TASK DETAILS => Give back the line below containing "database, so use with care" and every later line, exactly.

++++ DATA FOR REVIEW

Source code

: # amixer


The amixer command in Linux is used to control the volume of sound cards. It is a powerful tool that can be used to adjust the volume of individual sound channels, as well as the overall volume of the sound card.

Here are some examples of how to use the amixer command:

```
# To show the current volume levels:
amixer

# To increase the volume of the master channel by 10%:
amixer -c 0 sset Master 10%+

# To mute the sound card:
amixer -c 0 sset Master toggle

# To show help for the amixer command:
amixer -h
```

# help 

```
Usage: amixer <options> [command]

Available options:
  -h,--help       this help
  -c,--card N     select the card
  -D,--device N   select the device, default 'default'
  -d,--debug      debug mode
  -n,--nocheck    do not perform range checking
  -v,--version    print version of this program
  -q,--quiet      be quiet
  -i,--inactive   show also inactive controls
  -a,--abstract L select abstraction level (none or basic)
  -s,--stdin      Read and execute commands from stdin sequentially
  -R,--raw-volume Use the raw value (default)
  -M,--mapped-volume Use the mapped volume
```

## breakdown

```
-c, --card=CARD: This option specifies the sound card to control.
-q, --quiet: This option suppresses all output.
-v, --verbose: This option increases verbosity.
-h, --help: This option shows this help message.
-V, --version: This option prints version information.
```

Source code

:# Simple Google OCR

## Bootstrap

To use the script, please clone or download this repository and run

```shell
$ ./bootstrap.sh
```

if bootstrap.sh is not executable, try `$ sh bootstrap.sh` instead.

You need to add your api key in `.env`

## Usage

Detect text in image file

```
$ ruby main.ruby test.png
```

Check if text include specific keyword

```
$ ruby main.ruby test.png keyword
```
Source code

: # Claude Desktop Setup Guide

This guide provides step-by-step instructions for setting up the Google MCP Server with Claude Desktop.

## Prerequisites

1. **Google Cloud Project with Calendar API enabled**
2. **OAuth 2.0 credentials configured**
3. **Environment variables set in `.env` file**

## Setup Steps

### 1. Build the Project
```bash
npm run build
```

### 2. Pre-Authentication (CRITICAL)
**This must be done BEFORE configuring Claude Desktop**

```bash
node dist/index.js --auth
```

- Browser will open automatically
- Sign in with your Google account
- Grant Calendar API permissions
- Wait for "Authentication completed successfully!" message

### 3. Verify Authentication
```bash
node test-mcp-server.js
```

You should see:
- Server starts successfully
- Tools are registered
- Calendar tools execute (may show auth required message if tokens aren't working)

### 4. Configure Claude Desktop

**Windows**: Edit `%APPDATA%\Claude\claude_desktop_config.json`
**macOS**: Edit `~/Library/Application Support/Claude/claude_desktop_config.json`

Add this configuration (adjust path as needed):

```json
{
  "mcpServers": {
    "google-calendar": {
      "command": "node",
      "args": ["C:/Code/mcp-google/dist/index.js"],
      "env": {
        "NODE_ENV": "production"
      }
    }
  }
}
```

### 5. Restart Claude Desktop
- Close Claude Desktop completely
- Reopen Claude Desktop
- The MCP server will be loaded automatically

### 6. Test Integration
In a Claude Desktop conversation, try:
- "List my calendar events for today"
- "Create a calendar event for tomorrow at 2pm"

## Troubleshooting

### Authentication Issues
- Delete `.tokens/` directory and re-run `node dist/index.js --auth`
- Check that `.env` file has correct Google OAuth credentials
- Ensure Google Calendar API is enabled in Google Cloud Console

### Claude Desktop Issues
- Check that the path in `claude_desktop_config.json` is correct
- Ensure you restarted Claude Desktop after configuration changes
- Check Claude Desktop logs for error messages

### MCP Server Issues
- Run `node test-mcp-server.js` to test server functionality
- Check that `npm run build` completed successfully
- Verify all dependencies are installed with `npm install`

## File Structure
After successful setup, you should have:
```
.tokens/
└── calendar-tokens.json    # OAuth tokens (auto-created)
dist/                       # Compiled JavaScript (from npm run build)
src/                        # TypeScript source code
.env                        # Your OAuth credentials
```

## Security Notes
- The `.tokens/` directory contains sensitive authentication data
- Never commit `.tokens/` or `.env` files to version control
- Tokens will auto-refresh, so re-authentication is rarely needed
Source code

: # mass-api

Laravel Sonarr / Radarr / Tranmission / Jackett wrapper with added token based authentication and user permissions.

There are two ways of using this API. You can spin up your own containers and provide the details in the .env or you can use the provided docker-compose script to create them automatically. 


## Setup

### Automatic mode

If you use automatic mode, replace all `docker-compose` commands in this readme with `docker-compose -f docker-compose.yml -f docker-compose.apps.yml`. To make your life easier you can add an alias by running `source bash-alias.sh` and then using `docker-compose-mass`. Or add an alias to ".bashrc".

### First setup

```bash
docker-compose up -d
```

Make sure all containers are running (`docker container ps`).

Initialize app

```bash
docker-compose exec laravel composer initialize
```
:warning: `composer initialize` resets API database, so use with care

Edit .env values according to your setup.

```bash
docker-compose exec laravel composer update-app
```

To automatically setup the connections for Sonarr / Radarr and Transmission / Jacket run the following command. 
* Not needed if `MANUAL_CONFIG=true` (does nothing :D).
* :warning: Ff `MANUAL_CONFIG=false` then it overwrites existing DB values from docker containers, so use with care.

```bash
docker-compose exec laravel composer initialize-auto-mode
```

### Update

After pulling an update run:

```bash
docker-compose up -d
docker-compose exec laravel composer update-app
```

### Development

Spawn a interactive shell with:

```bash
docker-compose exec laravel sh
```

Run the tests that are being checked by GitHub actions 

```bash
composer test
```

++++++++

RESULT OF THE EXERCISE =>
:warning: `composer initialize` resets API database, so use with care

Edit .env values according to your setup.

```bash
docker-compose exec laravel composer update-app
```

To automatically setup the connections for Sonarr / Radarr and Transmission / Jacket run the following command. 
* Not needed if `MANUAL_CONFIG=true` (does nothing :D).
* :warning: Ff `MANUAL_CONFIG=false` then it overwrites existing DB values from docker containers, so use with care.

```bash
docker-compose exec laravel composer initialize-auto-mode
```

### Update

After pulling an update run:

```bash
docker-compose up -d
docker-compose exec laravel composer update-app
```

### Development

Spawn a interactive shell with:

```bash
docker-compose exec laravel sh
```

Run the tests that are being checked by GitHub actions 

```bash
composer test
```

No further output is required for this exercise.